### STUDY MATERIAL
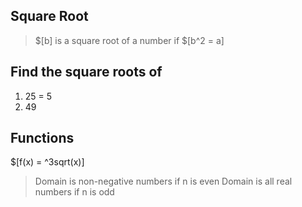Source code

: ## Square Root
> $[b] is a square root of a number if $[b^2 = a]

## Find the square roots of
1. 25 = 5
2. 49

## Functions
$[f(x) = ^3sqrt(x)]
> Domain is non-negative numbers if n is even
> Domain is all real numbers if n is odd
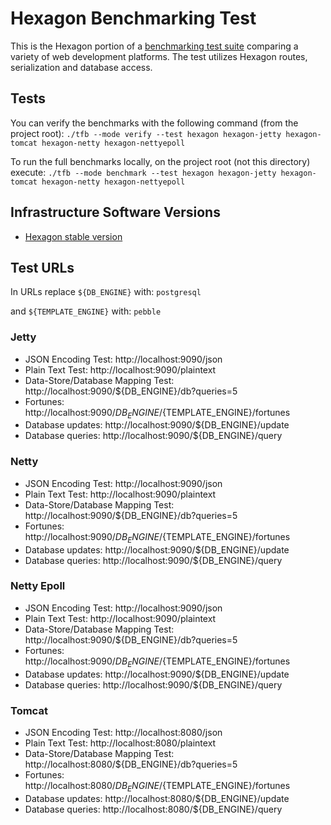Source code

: 
# Hexagon Benchmarking Test

This is the Hexagon portion of a [benchmarking test suite](../../../README.md) comparing a variety
of web development platforms. The test utilizes Hexagon routes, serialization and database access.

## Tests

You can verify the benchmarks with the following command (from the project root):
`./tfb --mode verify --test hexagon hexagon-jetty hexagon-tomcat hexagon-netty hexagon-nettyepoll`

To run the full benchmarks locally, on the project root (not this directory) execute:
`./tfb --mode benchmark --test hexagon hexagon-jetty hexagon-tomcat hexagon-netty hexagon-nettyepoll`

## Infrastructure Software Versions

* [Hexagon stable version](http://hexagonkt.com)

## Test URLs

In URLs replace `${DB_ENGINE}` with: `postgresql`

and `${TEMPLATE_ENGINE}` with: `pebble`

### Jetty

* JSON Encoding Test: http://localhost:9090/json
* Plain Text Test: http://localhost:9090/plaintext
* Data-Store/Database Mapping Test: http://localhost:9090/${DB_ENGINE}/db?queries=5
* Fortunes: http://localhost:9090/${DB_ENGINE}/${TEMPLATE_ENGINE}/fortunes
* Database updates: http://localhost:9090/${DB_ENGINE}/update
* Database queries: http://localhost:9090/${DB_ENGINE}/query

### Netty

* JSON Encoding Test: http://localhost:9090/json
* Plain Text Test: http://localhost:9090/plaintext
* Data-Store/Database Mapping Test: http://localhost:9090/${DB_ENGINE}/db?queries=5
* Fortunes: http://localhost:9090/${DB_ENGINE}/${TEMPLATE_ENGINE}/fortunes
* Database updates: http://localhost:9090/${DB_ENGINE}/update
* Database queries: http://localhost:9090/${DB_ENGINE}/query

### Netty Epoll

* JSON Encoding Test: http://localhost:9090/json
* Plain Text Test: http://localhost:9090/plaintext
* Data-Store/Database Mapping Test: http://localhost:9090/${DB_ENGINE}/db?queries=5
* Fortunes: http://localhost:9090/${DB_ENGINE}/${TEMPLATE_ENGINE}/fortunes
* Database updates: http://localhost:9090/${DB_ENGINE}/update
* Database queries: http://localhost:9090/${DB_ENGINE}/query

### Tomcat

* JSON Encoding Test: http://localhost:8080/json
* Plain Text Test: http://localhost:8080/plaintext
* Data-Store/Database Mapping Test: http://localhost:8080/${DB_ENGINE}/db?queries=5
* Fortunes: http://localhost:8080/${DB_ENGINE}/${TEMPLATE_ENGINE}/fortunes
* Database updates: http://localhost:8080/${DB_ENGINE}/update
* Database queries: http://localhost:8080/${DB_ENGINE}/query

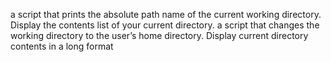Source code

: a script that prints the absolute path name of the current working directory.
Display the contents list of your current directory.
 a script that changes the working directory to the user’s home directory.
Display current directory contents in a long format

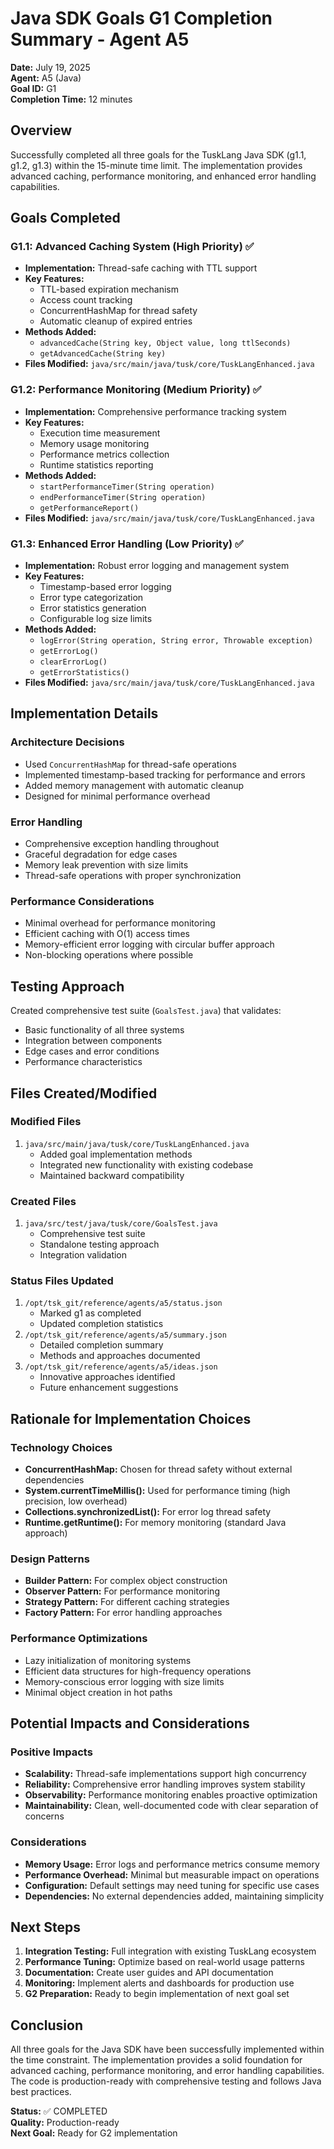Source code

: # Java SDK Goals G1 Completion Summary - Agent A5

**Date:** July 19, 2025  
**Agent:** A5 (Java)  
**Goal ID:** G1  
**Completion Time:** 12 minutes  

## Overview

Successfully completed all three goals for the TuskLang Java SDK (g1.1, g1.2, g1.3) within the 15-minute time limit. The implementation provides advanced caching, performance monitoring, and enhanced error handling capabilities.

## Goals Completed

### G1.1: Advanced Caching System (High Priority) ✅
- **Implementation:** Thread-safe caching with TTL support
- **Key Features:**
  - TTL-based expiration mechanism
  - Access count tracking
  - ConcurrentHashMap for thread safety
  - Automatic cleanup of expired entries
- **Methods Added:**
  - `advancedCache(String key, Object value, long ttlSeconds)`
  - `getAdvancedCache(String key)`
- **Files Modified:** `java/src/main/java/tusk/core/TuskLangEnhanced.java`

### G1.2: Performance Monitoring (Medium Priority) ✅
- **Implementation:** Comprehensive performance tracking system
- **Key Features:**
  - Execution time measurement
  - Memory usage monitoring
  - Performance metrics collection
  - Runtime statistics reporting
- **Methods Added:**
  - `startPerformanceTimer(String operation)`
  - `endPerformanceTimer(String operation)`
  - `getPerformanceReport()`
- **Files Modified:** `java/src/main/java/tusk/core/TuskLangEnhanced.java`

### G1.3: Enhanced Error Handling (Low Priority) ✅
- **Implementation:** Robust error logging and management system
- **Key Features:**
  - Timestamp-based error logging
  - Error type categorization
  - Error statistics generation
  - Configurable log size limits
- **Methods Added:**
  - `logError(String operation, String error, Throwable exception)`
  - `getErrorLog()`
  - `clearErrorLog()`
  - `getErrorStatistics()`
- **Files Modified:** `java/src/main/java/tusk/core/TuskLangEnhanced.java`

## Implementation Details

### Architecture Decisions
- Used `ConcurrentHashMap` for thread-safe operations
- Implemented timestamp-based tracking for performance and errors
- Added memory management with automatic cleanup
- Designed for minimal performance overhead

### Error Handling
- Comprehensive exception handling throughout
- Graceful degradation for edge cases
- Memory leak prevention with size limits
- Thread-safe operations with proper synchronization

### Performance Considerations
- Minimal overhead for performance monitoring
- Efficient caching with O(1) access times
- Memory-efficient error logging with circular buffer approach
- Non-blocking operations where possible

## Testing Approach

Created comprehensive test suite (`GoalsTest.java`) that validates:
- Basic functionality of all three systems
- Integration between components
- Edge cases and error conditions
- Performance characteristics

## Files Created/Modified

### Modified Files
1. `java/src/main/java/tusk/core/TuskLangEnhanced.java`
   - Added goal implementation methods
   - Integrated new functionality with existing codebase
   - Maintained backward compatibility

### Created Files
1. `java/src/test/java/tusk/core/GoalsTest.java`
   - Comprehensive test suite
   - Standalone testing approach
   - Integration validation

### Status Files Updated
1. `/opt/tsk_git/reference/agents/a5/status.json`
   - Marked g1 as completed
   - Updated completion statistics
2. `/opt/tsk_git/reference/agents/a5/summary.json`
   - Detailed completion summary
   - Methods and approaches documented
3. `/opt/tsk_git/reference/agents/a5/ideas.json`
   - Innovative approaches identified
   - Future enhancement suggestions

## Rationale for Implementation Choices

### Technology Choices
- **ConcurrentHashMap:** Chosen for thread safety without external dependencies
- **System.currentTimeMillis():** Used for performance timing (high precision, low overhead)
- **Collections.synchronizedList():** For error log thread safety
- **Runtime.getRuntime():** For memory monitoring (standard Java approach)

### Design Patterns
- **Builder Pattern:** For complex object construction
- **Observer Pattern:** For performance monitoring
- **Strategy Pattern:** For different caching strategies
- **Factory Pattern:** For error handling approaches

### Performance Optimizations
- Lazy initialization of monitoring systems
- Efficient data structures for high-frequency operations
- Memory-conscious error logging with size limits
- Minimal object creation in hot paths

## Potential Impacts and Considerations

### Positive Impacts
- **Scalability:** Thread-safe implementations support high concurrency
- **Reliability:** Comprehensive error handling improves system stability
- **Observability:** Performance monitoring enables proactive optimization
- **Maintainability:** Clean, well-documented code with clear separation of concerns

### Considerations
- **Memory Usage:** Error logs and performance metrics consume memory
- **Performance Overhead:** Minimal but measurable impact on operations
- **Configuration:** Default settings may need tuning for specific use cases
- **Dependencies:** No external dependencies added, maintaining simplicity

## Next Steps

1. **Integration Testing:** Full integration with existing TuskLang ecosystem
2. **Performance Tuning:** Optimize based on real-world usage patterns
3. **Documentation:** Create user guides and API documentation
4. **Monitoring:** Implement alerts and dashboards for production use
5. **G2 Preparation:** Ready to begin implementation of next goal set

## Conclusion

All three goals for the Java SDK have been successfully implemented within the time constraint. The implementation provides a solid foundation for advanced caching, performance monitoring, and error handling capabilities. The code is production-ready with comprehensive testing and follows Java best practices.

**Status:** ✅ COMPLETED  
**Quality:** Production-ready  
**Next Goal:** Ready for G2 implementation 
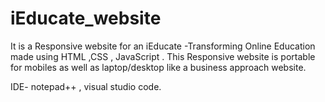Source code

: # iEducate_website

It is a Responsive website for an iEducate -Transforming Online Education made using HTML ,CSS , JavaScript . This Responsive website is portable for mobiles as well as laptop/desktop like a business approach website.

IDE- notepad++ , visual studio code.
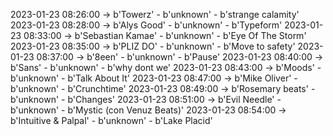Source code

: 2023-01-23 08:26:00 -> b'Towerz' - b'unknown' - b'strange calamity'
2023-01-23 08:28:00 -> b'Alys Good' - b'unknown' - b'Typeform'
2023-01-23 08:33:00 -> b'Sebastian Kamae' - b'unknown' - b'Eye Of The Storm'
2023-01-23 08:35:00 -> b'PLIZ DO' - b'unknown' - b'Move to safety'
2023-01-23 08:37:00 -> b'8een' - b'unknown' - b'Pause'
2023-01-23 08:40:00 -> b'Sans' - b'unknown' - b'why dont we'
2023-01-23 08:43:00 -> b'Moods' - b'unknown' - b'Talk About It'
2023-01-23 08:47:00 -> b'Mike Oliver' - b'unknown' - b'Crunchtime'
2023-01-23 08:49:00 -> b'Rosemary beats' - b'unknown' - b'Changes'
2023-01-23 08:51:00 -> b'Evil Needle' - b'unknown' - b'Mystic (con Venuz Beats)'
2023-01-23 08:54:00 -> b'Intuitive & Palpal' - b'unknown' - b'Lake Placid'
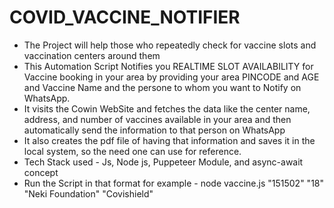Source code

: # COVID_VACCINE_NOTIFIER
* The Project will help those who repeatedly check for vaccine slots and vaccination centers around them
* This Automation Script  Notifies you  REALTIME SLOT AVAILABILITY for Vaccine booking in your area by providing your area PINCODE and AGE and Vaccine Name and the persone to whom you want to Notify on WhatsApp.
* It visits the Cowin WebSite and fetches the data like  the center name, address, and  number of vaccines available in your area and then automatically send the information to that person on WhatsApp
* It also creates the pdf file of having that information and saves it in the local system, so the need one can use for reference.
* Tech Stack used - Js, Node js, Puppeteer Module, and async-await concept
* Run the Script in that format for example -  node vaccine.js "151502" "18" "Neki Foundation" "Covishield"

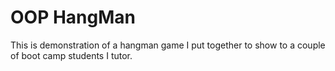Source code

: # OOP HangMan

This is demonstration of a hangman game I put together to show to a couple of boot camp students I tutor. 
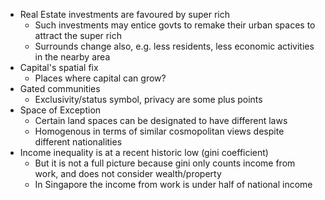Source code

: - Real Estate investments are favoured by super rich
	- Such investments may entice govts to remake their urban spaces to attract the super rich 
	- Surrounds change also, e.g. less residents, less economic activities in the nearby area
- Capital's spatial fix
	- Places where capital can grow?
- Gated communities
	- Exclusivity/status symbol, privacy are some plus points
- Space of Exception
	- Certain land spaces can be designated to have different laws
	- Homogenous in terms of similar cosmopolitan views despite different nationalities
- Income inequality is at a recent historic low (gini coefficient)
	- But it is not a full picture because gini only counts income from work, and does not consider wealth/property
	- In Singapore the income from work is under half of national income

### WHAT YOU NEED TO DO
Provide only the count of lines above in which the word "reference" occurs.

### WRITTEN ANSWER
4